Confessor durante dois anos
"Durante dois anos fui confessor na residência de Córdoba, que está em pleno centro, ao lado da universidade. Aí se confessam os professores, os estudantes universitários, e gente dos bairros, que quando vai fazer alguma coisa ao centro aproveita para confessar-se, porque o padre da sua paróquia não tem tempo ao domingo porque tem de dizer muitas missas. Notei que entre eles havia gente que se confessava bem, isto é, não perdia tempo em digressões, mas dizia o que tinha a dizer. Nunca diziam uma coisa que não fosse pecado. Não alardeavam. Falavam com muita humildade. "
Nos dois anos dedicados quase exclusivamente a meditar, a orar e a confessar, Bergoglio experimentou a misericórdia e conheceu grandes sofrimentos de muitos que iam confessar-se, mulheres que abortaram, prostitutas, e muitas pessoas castigadas por circunstâncias da vida. Conheceu um mundo diferente daquele em que tinha vivido durante vinte anos e teve de aprender uma pastoral diferente.
Um coração em paz para não maltratar os fiéis
Para confessar – dirá anos mais tarde – requere-se que "o coração do sacerdote esteja em paz, que não maltrate os fiéis, que seja humilde, benevolente e misericordioso; que saiba semear esperança no coração e, sobre tudo, que seja consciente de que o irmão ou irmã que se aproxima do sacramento da reconciliação procura o perdão tal como faziam tantas pessoas com Jesus: para que os cure".
Uma grave e prolongada crise interior
Como sabemos, foi ele que o contou, Bergoglio padeceu em Córdoba uma grave e prolongada crise interior, em que provavelmente pensava quando nos Exercícios Espirituais que deu em La Plata em 1990 disse falando do homem que padece uma dupla solidão: "Por um lado sente a solidão em relação aos outros homens, é um estranho no caminho. Por outro lado é-lhe dado saborear a amargura da solidão diante de Deus. Está duplamente marginalizado, em relação a Deus e aos homens, e ao mesmo tempo não pode prescindir nem de Deus, porque o procura e se sente procurado por ele, nem dos homens porque a sua missão o põe ao serviço dos seus irmãos a quem procura amar como a si mesmo".
Noutro momento recordou a exortação de S. Inácio que diz aos seus jesuítas: "Aquele que está em desolação trabalhe de estar em paciência, que é contrária às vexações que lhe vêm e pense que em breve será consolado".
Andar na vida com paciência...
"Jesus entrou. Às vezes a vida leva-nos não a fazer mas a padecer, suportando as nossas limitações e as dos outros.

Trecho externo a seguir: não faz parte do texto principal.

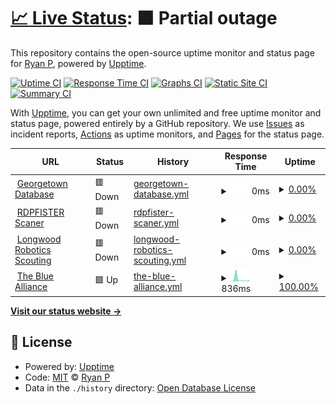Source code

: # [📈 Live Status](https://status.rdpfister.com): <!--live status--> **🟧 Partial outage**

This repository contains the open-source uptime monitor and status page for [Ryan P](https://status.rdpfister.com), powered by [Upptime](https://github.com/upptime/upptime).

[![Uptime CI](https://github.com/mifd670/rdpfisteruptime/workflows/Uptime%20CI/badge.svg)](https://github.com/mifd670/rdpfisteruptime/actions?query=workflow%3A%22Uptime+CI%22)
[![Response Time CI](https://github.com/mifd670/rdpfisteruptime/workflows/Response%20Time%20CI/badge.svg)](https://github.com/mifd670/rdpfisteruptime/actions?query=workflow%3A%22Response+Time+CI%22)
[![Graphs CI](https://github.com/mifd670/rdpfisteruptime/workflows/Graphs%20CI/badge.svg)](https://github.com/mifd670/rdpfisteruptime/actions?query=workflow%3A%22Graphs+CI%22)
[![Static Site CI](https://github.com/mifd670/rdpfisteruptime/workflows/Static%20Site%20CI/badge.svg)](https://github.com/mifd670/rdpfisteruptime/actions?query=workflow%3A%22Static+Site+CI%22)
[![Summary CI](https://github.com/mifd670/rdpfisteruptime/workflows/Summary%20CI/badge.svg)](https://github.com/mifd670/rdpfisteruptime/actions?query=workflow%3A%22Summary+CI%22)

With [Upptime](https://upptime.js.org), you can get your own unlimited and free uptime monitor and status page, powered entirely by a GitHub repository. We use [Issues](https://github.com/mifd670/rdpfisteruptime/issues) as incident reports, [Actions](https://github.com/mifd670/rdpfisteruptime/actions) as uptime monitors, and [Pages](https://status.rdpfister.com) for the status page.

<!--start: status pages-->
<!-- This summary is generated by Upptime (https://github.com/upptime/upptime) -->
<!-- Do not edit this manually, your changes will be overwritten -->
<!-- prettier-ignore -->
| URL | Status | History | Response Time | Uptime |
| --- | ------ | ------- | ------------- | ------ |
| <img alt="" src="https://icons.duckduckgo.com/ip3/database.playgeorge.town.ico" height="13"> [Georgetown Database](https://database.playgeorge.town) | 🟥 Down | [georgetown-database.yml](https://github.com/ryanpfister/rdpfisteruptime/commits/HEAD/history/georgetown-database.yml) | <details><summary><img alt="Response time graph" src="./graphs/georgetown-database/response-time-week.png" height="20"> 0ms</summary><br><a href="https://status.rdpfister.com/history/georgetown-database"><img alt="Response time 921" src="https://img.shields.io/endpoint?url=https%3A%2F%2Fraw.githubusercontent.com%2Fryanpfister%2Frdpfisteruptime%2FHEAD%2Fapi%2Fgeorgetown-database%2Fresponse-time.json"></a><br><a href="https://status.rdpfister.com/history/georgetown-database"><img alt="24-hour response time 0" src="https://img.shields.io/endpoint?url=https%3A%2F%2Fraw.githubusercontent.com%2Fryanpfister%2Frdpfisteruptime%2FHEAD%2Fapi%2Fgeorgetown-database%2Fresponse-time-day.json"></a><br><a href="https://status.rdpfister.com/history/georgetown-database"><img alt="7-day response time 0" src="https://img.shields.io/endpoint?url=https%3A%2F%2Fraw.githubusercontent.com%2Fryanpfister%2Frdpfisteruptime%2FHEAD%2Fapi%2Fgeorgetown-database%2Fresponse-time-week.json"></a><br><a href="https://status.rdpfister.com/history/georgetown-database"><img alt="30-day response time 0" src="https://img.shields.io/endpoint?url=https%3A%2F%2Fraw.githubusercontent.com%2Fryanpfister%2Frdpfisteruptime%2FHEAD%2Fapi%2Fgeorgetown-database%2Fresponse-time-month.json"></a><br><a href="https://status.rdpfister.com/history/georgetown-database"><img alt="1-year response time 921" src="https://img.shields.io/endpoint?url=https%3A%2F%2Fraw.githubusercontent.com%2Fryanpfister%2Frdpfisteruptime%2FHEAD%2Fapi%2Fgeorgetown-database%2Fresponse-time-year.json"></a></details> | <details><summary><a href="https://status.rdpfister.com/history/georgetown-database">0.00%</a></summary><a href="https://status.rdpfister.com/history/georgetown-database"><img alt="All-time uptime 31.84%" src="https://img.shields.io/endpoint?url=https%3A%2F%2Fraw.githubusercontent.com%2Fryanpfister%2Frdpfisteruptime%2FHEAD%2Fapi%2Fgeorgetown-database%2Fuptime.json"></a><br><a href="https://status.rdpfister.com/history/georgetown-database"><img alt="24-hour uptime 0.00%" src="https://img.shields.io/endpoint?url=https%3A%2F%2Fraw.githubusercontent.com%2Fryanpfister%2Frdpfisteruptime%2FHEAD%2Fapi%2Fgeorgetown-database%2Fuptime-day.json"></a><br><a href="https://status.rdpfister.com/history/georgetown-database"><img alt="7-day uptime 0.00%" src="https://img.shields.io/endpoint?url=https%3A%2F%2Fraw.githubusercontent.com%2Fryanpfister%2Frdpfisteruptime%2FHEAD%2Fapi%2Fgeorgetown-database%2Fuptime-week.json"></a><br><a href="https://status.rdpfister.com/history/georgetown-database"><img alt="30-day uptime 0.00%" src="https://img.shields.io/endpoint?url=https%3A%2F%2Fraw.githubusercontent.com%2Fryanpfister%2Frdpfisteruptime%2FHEAD%2Fapi%2Fgeorgetown-database%2Fuptime-month.json"></a><br><a href="https://status.rdpfister.com/history/georgetown-database"><img alt="1-year uptime 31.84%" src="https://img.shields.io/endpoint?url=https%3A%2F%2Fraw.githubusercontent.com%2Fryanpfister%2Frdpfisteruptime%2FHEAD%2Fapi%2Fgeorgetown-database%2Fuptime-year.json"></a></details>
| <img alt="" src="https://icons.duckduckgo.com/ip3/feed.rdpfister.com.ico" height="13"> [RDPFISTER Scaner](https://feed.rdpfister.com) | 🟥 Down | [rdpfister-scaner.yml](https://github.com/ryanpfister/rdpfisteruptime/commits/HEAD/history/rdpfister-scaner.yml) | <details><summary><img alt="Response time graph" src="./graphs/rdpfister-scaner/response-time-week.png" height="20"> 0ms</summary><br><a href="https://status.rdpfister.com/history/rdpfister-scaner"><img alt="Response time 330" src="https://img.shields.io/endpoint?url=https%3A%2F%2Fraw.githubusercontent.com%2Fryanpfister%2Frdpfisteruptime%2FHEAD%2Fapi%2Frdpfister-scaner%2Fresponse-time.json"></a><br><a href="https://status.rdpfister.com/history/rdpfister-scaner"><img alt="24-hour response time 0" src="https://img.shields.io/endpoint?url=https%3A%2F%2Fraw.githubusercontent.com%2Fryanpfister%2Frdpfisteruptime%2FHEAD%2Fapi%2Frdpfister-scaner%2Fresponse-time-day.json"></a><br><a href="https://status.rdpfister.com/history/rdpfister-scaner"><img alt="7-day response time 0" src="https://img.shields.io/endpoint?url=https%3A%2F%2Fraw.githubusercontent.com%2Fryanpfister%2Frdpfisteruptime%2FHEAD%2Fapi%2Frdpfister-scaner%2Fresponse-time-week.json"></a><br><a href="https://status.rdpfister.com/history/rdpfister-scaner"><img alt="30-day response time 0" src="https://img.shields.io/endpoint?url=https%3A%2F%2Fraw.githubusercontent.com%2Fryanpfister%2Frdpfisteruptime%2FHEAD%2Fapi%2Frdpfister-scaner%2Fresponse-time-month.json"></a><br><a href="https://status.rdpfister.com/history/rdpfister-scaner"><img alt="1-year response time 330" src="https://img.shields.io/endpoint?url=https%3A%2F%2Fraw.githubusercontent.com%2Fryanpfister%2Frdpfisteruptime%2FHEAD%2Fapi%2Frdpfister-scaner%2Fresponse-time-year.json"></a></details> | <details><summary><a href="https://status.rdpfister.com/history/rdpfister-scaner">0.00%</a></summary><a href="https://status.rdpfister.com/history/rdpfister-scaner"><img alt="All-time uptime 31.08%" src="https://img.shields.io/endpoint?url=https%3A%2F%2Fraw.githubusercontent.com%2Fryanpfister%2Frdpfisteruptime%2FHEAD%2Fapi%2Frdpfister-scaner%2Fuptime.json"></a><br><a href="https://status.rdpfister.com/history/rdpfister-scaner"><img alt="24-hour uptime 0.00%" src="https://img.shields.io/endpoint?url=https%3A%2F%2Fraw.githubusercontent.com%2Fryanpfister%2Frdpfisteruptime%2FHEAD%2Fapi%2Frdpfister-scaner%2Fuptime-day.json"></a><br><a href="https://status.rdpfister.com/history/rdpfister-scaner"><img alt="7-day uptime 0.00%" src="https://img.shields.io/endpoint?url=https%3A%2F%2Fraw.githubusercontent.com%2Fryanpfister%2Frdpfisteruptime%2FHEAD%2Fapi%2Frdpfister-scaner%2Fuptime-week.json"></a><br><a href="https://status.rdpfister.com/history/rdpfister-scaner"><img alt="30-day uptime 0.00%" src="https://img.shields.io/endpoint?url=https%3A%2F%2Fraw.githubusercontent.com%2Fryanpfister%2Frdpfisteruptime%2FHEAD%2Fapi%2Frdpfister-scaner%2Fuptime-month.json"></a><br><a href="https://status.rdpfister.com/history/rdpfister-scaner"><img alt="1-year uptime 31.08%" src="https://img.shields.io/endpoint?url=https%3A%2F%2Fraw.githubusercontent.com%2Fryanpfister%2Frdpfisteruptime%2FHEAD%2Fapi%2Frdpfister-scaner%2Fuptime-year.json"></a></details>
| <img alt="" src="https://icons.duckduckgo.com/ip3/frc-scouting.streamlit.app.ico" height="13"> [Longwood Robotics Scouting](http://frc-scouting.streamlit.app) | 🟥 Down | [longwood-robotics-scouting.yml](https://github.com/ryanpfister/rdpfisteruptime/commits/HEAD/history/longwood-robotics-scouting.yml) | <details><summary><img alt="Response time graph" src="./graphs/longwood-robotics-scouting/response-time-week.png" height="20"> 0ms</summary><br><a href="https://status.rdpfister.com/history/longwood-robotics-scouting"><img alt="Response time 135" src="https://img.shields.io/endpoint?url=https%3A%2F%2Fraw.githubusercontent.com%2Fryanpfister%2Frdpfisteruptime%2FHEAD%2Fapi%2Flongwood-robotics-scouting%2Fresponse-time.json"></a><br><a href="https://status.rdpfister.com/history/longwood-robotics-scouting"><img alt="24-hour response time 0" src="https://img.shields.io/endpoint?url=https%3A%2F%2Fraw.githubusercontent.com%2Fryanpfister%2Frdpfisteruptime%2FHEAD%2Fapi%2Flongwood-robotics-scouting%2Fresponse-time-day.json"></a><br><a href="https://status.rdpfister.com/history/longwood-robotics-scouting"><img alt="7-day response time 0" src="https://img.shields.io/endpoint?url=https%3A%2F%2Fraw.githubusercontent.com%2Fryanpfister%2Frdpfisteruptime%2FHEAD%2Fapi%2Flongwood-robotics-scouting%2Fresponse-time-week.json"></a><br><a href="https://status.rdpfister.com/history/longwood-robotics-scouting"><img alt="30-day response time 0" src="https://img.shields.io/endpoint?url=https%3A%2F%2Fraw.githubusercontent.com%2Fryanpfister%2Frdpfisteruptime%2FHEAD%2Fapi%2Flongwood-robotics-scouting%2Fresponse-time-month.json"></a><br><a href="https://status.rdpfister.com/history/longwood-robotics-scouting"><img alt="1-year response time 135" src="https://img.shields.io/endpoint?url=https%3A%2F%2Fraw.githubusercontent.com%2Fryanpfister%2Frdpfisteruptime%2FHEAD%2Fapi%2Flongwood-robotics-scouting%2Fresponse-time-year.json"></a></details> | <details><summary><a href="https://status.rdpfister.com/history/longwood-robotics-scouting">0.00%</a></summary><a href="https://status.rdpfister.com/history/longwood-robotics-scouting"><img alt="All-time uptime 0.03%" src="https://img.shields.io/endpoint?url=https%3A%2F%2Fraw.githubusercontent.com%2Fryanpfister%2Frdpfisteruptime%2FHEAD%2Fapi%2Flongwood-robotics-scouting%2Fuptime.json"></a><br><a href="https://status.rdpfister.com/history/longwood-robotics-scouting"><img alt="24-hour uptime 0.00%" src="https://img.shields.io/endpoint?url=https%3A%2F%2Fraw.githubusercontent.com%2Fryanpfister%2Frdpfisteruptime%2FHEAD%2Fapi%2Flongwood-robotics-scouting%2Fuptime-day.json"></a><br><a href="https://status.rdpfister.com/history/longwood-robotics-scouting"><img alt="7-day uptime 0.00%" src="https://img.shields.io/endpoint?url=https%3A%2F%2Fraw.githubusercontent.com%2Fryanpfister%2Frdpfisteruptime%2FHEAD%2Fapi%2Flongwood-robotics-scouting%2Fuptime-week.json"></a><br><a href="https://status.rdpfister.com/history/longwood-robotics-scouting"><img alt="30-day uptime 0.00%" src="https://img.shields.io/endpoint?url=https%3A%2F%2Fraw.githubusercontent.com%2Fryanpfister%2Frdpfisteruptime%2FHEAD%2Fapi%2Flongwood-robotics-scouting%2Fuptime-month.json"></a><br><a href="https://status.rdpfister.com/history/longwood-robotics-scouting"><img alt="1-year uptime 0.03%" src="https://img.shields.io/endpoint?url=https%3A%2F%2Fraw.githubusercontent.com%2Fryanpfister%2Frdpfisteruptime%2FHEAD%2Fapi%2Flongwood-robotics-scouting%2Fuptime-year.json"></a></details>
| <img alt="" src="https://icons.duckduckgo.com/ip3/thebluealliance.com.ico" height="13"> [The Blue Alliance](http://thebluealliance.com) | 🟩 Up | [the-blue-alliance.yml](https://github.com/ryanpfister/rdpfisteruptime/commits/HEAD/history/the-blue-alliance.yml) | <details><summary><img alt="Response time graph" src="./graphs/the-blue-alliance/response-time-week.png" height="20"> 836ms</summary><br><a href="https://status.rdpfister.com/history/the-blue-alliance"><img alt="Response time 343" src="https://img.shields.io/endpoint?url=https%3A%2F%2Fraw.githubusercontent.com%2Fryanpfister%2Frdpfisteruptime%2FHEAD%2Fapi%2Fthe-blue-alliance%2Fresponse-time.json"></a><br><a href="https://status.rdpfister.com/history/the-blue-alliance"><img alt="24-hour response time 633" src="https://img.shields.io/endpoint?url=https%3A%2F%2Fraw.githubusercontent.com%2Fryanpfister%2Frdpfisteruptime%2FHEAD%2Fapi%2Fthe-blue-alliance%2Fresponse-time-day.json"></a><br><a href="https://status.rdpfister.com/history/the-blue-alliance"><img alt="7-day response time 836" src="https://img.shields.io/endpoint?url=https%3A%2F%2Fraw.githubusercontent.com%2Fryanpfister%2Frdpfisteruptime%2FHEAD%2Fapi%2Fthe-blue-alliance%2Fresponse-time-week.json"></a><br><a href="https://status.rdpfister.com/history/the-blue-alliance"><img alt="30-day response time 422" src="https://img.shields.io/endpoint?url=https%3A%2F%2Fraw.githubusercontent.com%2Fryanpfister%2Frdpfisteruptime%2FHEAD%2Fapi%2Fthe-blue-alliance%2Fresponse-time-month.json"></a><br><a href="https://status.rdpfister.com/history/the-blue-alliance"><img alt="1-year response time 343" src="https://img.shields.io/endpoint?url=https%3A%2F%2Fraw.githubusercontent.com%2Fryanpfister%2Frdpfisteruptime%2FHEAD%2Fapi%2Fthe-blue-alliance%2Fresponse-time-year.json"></a></details> | <details><summary><a href="https://status.rdpfister.com/history/the-blue-alliance">100.00%</a></summary><a href="https://status.rdpfister.com/history/the-blue-alliance"><img alt="All-time uptime 100.00%" src="https://img.shields.io/endpoint?url=https%3A%2F%2Fraw.githubusercontent.com%2Fryanpfister%2Frdpfisteruptime%2FHEAD%2Fapi%2Fthe-blue-alliance%2Fuptime.json"></a><br><a href="https://status.rdpfister.com/history/the-blue-alliance"><img alt="24-hour uptime 100.00%" src="https://img.shields.io/endpoint?url=https%3A%2F%2Fraw.githubusercontent.com%2Fryanpfister%2Frdpfisteruptime%2FHEAD%2Fapi%2Fthe-blue-alliance%2Fuptime-day.json"></a><br><a href="https://status.rdpfister.com/history/the-blue-alliance"><img alt="7-day uptime 100.00%" src="https://img.shields.io/endpoint?url=https%3A%2F%2Fraw.githubusercontent.com%2Fryanpfister%2Frdpfisteruptime%2FHEAD%2Fapi%2Fthe-blue-alliance%2Fuptime-week.json"></a><br><a href="https://status.rdpfister.com/history/the-blue-alliance"><img alt="30-day uptime 100.00%" src="https://img.shields.io/endpoint?url=https%3A%2F%2Fraw.githubusercontent.com%2Fryanpfister%2Frdpfisteruptime%2FHEAD%2Fapi%2Fthe-blue-alliance%2Fuptime-month.json"></a><br><a href="https://status.rdpfister.com/history/the-blue-alliance"><img alt="1-year uptime 100.00%" src="https://img.shields.io/endpoint?url=https%3A%2F%2Fraw.githubusercontent.com%2Fryanpfister%2Frdpfisteruptime%2FHEAD%2Fapi%2Fthe-blue-alliance%2Fuptime-year.json"></a></details>

<!--end: status pages-->

[**Visit our status website →**](https://status.rdpfister.com)

## 📄 License

- Powered by: [Upptime](https://github.com/upptime/upptime)
- Code: [MIT](./LICENSE) © [Ryan P](https://status.rdpfister.com)
- Data in the `./history` directory: [Open Database License](https://opendatacommons.org/licenses/odbl/1-0/)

Andar com paciência é deixar que o tempo paute e amasse a nossa vida. Devemos andar em paciência, sobre tudo ante o fracasso e o pecado, quando nos damos conta de que quebramos o nosso próprio limite. É um claudicar da pretensão de querer solucionar tudo. É preciso fazer um esforço, mas percebendo que o próprio não pode tudo. É preciso relativizar a mística da eficácia. A paciência não é quiestista ou passiva, mas implica suportar, aguentar nos ombros a história."
Caluniaram-no e murmuraram contra ele.
A paciência é uma virtude procurada por Bergoglio, que se apoia nela em muitas ocasiões da sua vida, quando foi julgado temerariamente, o caluniaram e murmuraram contra ele, lhe fecharam portas, lhe levantaram obstáculos.
De Provincial a marginalizado...
Depois de ter iniciado aos 36 anos a sua carreira como o mais novo dos provinciais da Companhia, converteu-se num marginalizado, num exilado, num desterrado. Nesses anos negros, "fez o a sua aprendizagem como pastor, que foi chave para a formação desse coração de pastor que o converteu num líder espiritual tão diferente dos outros e tão próximo das pessoas" diz E. Himitian.